TO DO: Take the entries below and print only the lines from the one with "Then Saul said" through the one with "And David said in", exactly as they stand, both ends included.

ENTRIES SUPPLIED:
↓↓↓

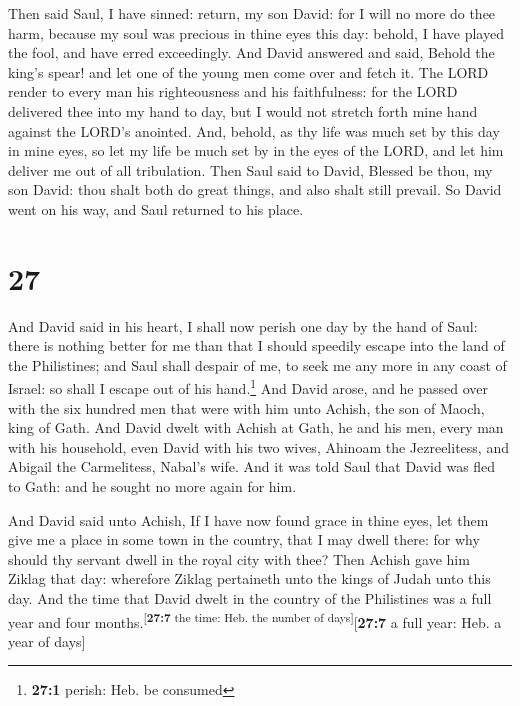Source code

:  Then said Saul, I have sinned: return, my son David: for
I will no more do thee harm, because my soul was precious in thine eyes
this day: behold, I have played the fool, and have erred exceedingly.
 And David answered and said, Behold the king's spear!
and let one of the young men come over and fetch it.  The
LORD render to every man his righteousness and his faithfulness: for the
LORD delivered thee into my hand to day, but I would not stretch forth
mine hand against the LORD's anointed.  And, behold, as
thy life was much set by this day in mine eyes, so let my life be much
set by in the eyes of the LORD, and let him deliver me out of all
tribulation.  Then Saul said to David, Blessed be thou,
my son David: thou shalt both do great things, and also shalt still
prevail. So David went on his way, and Saul returned to his place.

\hypertarget{section-26}{%
\section{27}\label{section-26}}

 And David said in his heart, I shall now perish one day
by the hand of Saul: there is nothing better for me than that I should
speedily escape into the land of the Philistines; and Saul shall despair
of me, to seek me any more in any coast of Israel: so shall I escape out
of his hand.\footnote{\textbf{27:1} perish: Heb. be consumed}
 And David arose, and he passed over with the six hundred
men that were with him unto Achish, the son of Maoch, king of Gath.
 And David dwelt with Achish at Gath, he and his men,
every man with his household, even David with his two wives, Ahinoam the
Jezreelitess, and Abigail the Carmelitess, Nabal's wife. 
And it was told Saul that David was fled to Gath: and he sought no more
again for him.

 And David said unto Achish, If I have now found grace in
thine eyes, let them give me a place in some town in the country, that I
may dwell there: for why should thy servant dwell in the royal city with
thee?  Then Achish gave him Ziklag that day: wherefore
Ziklag pertaineth unto the kings of Judah unto this day. 
And the time that David dwelt in the country of the Philistines was a
full year and four months.\textsuperscript{{[}\textbf{27:7} the time:
Heb. the number of days{]}}{[}\textbf{27:7} a full year: Heb. a year of
days{]}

↑↑↑

REPLY TO THE TASK:
tribulation.  Then Saul said to David, Blessed be thou,
my son David: thou shalt both do great things, and also shalt still
prevail. So David went on his way, and Saul returned to his place.

\hypertarget{section-26}{%
\section{27}\label{section-26}}

 And David said in his heart, I shall now perish one day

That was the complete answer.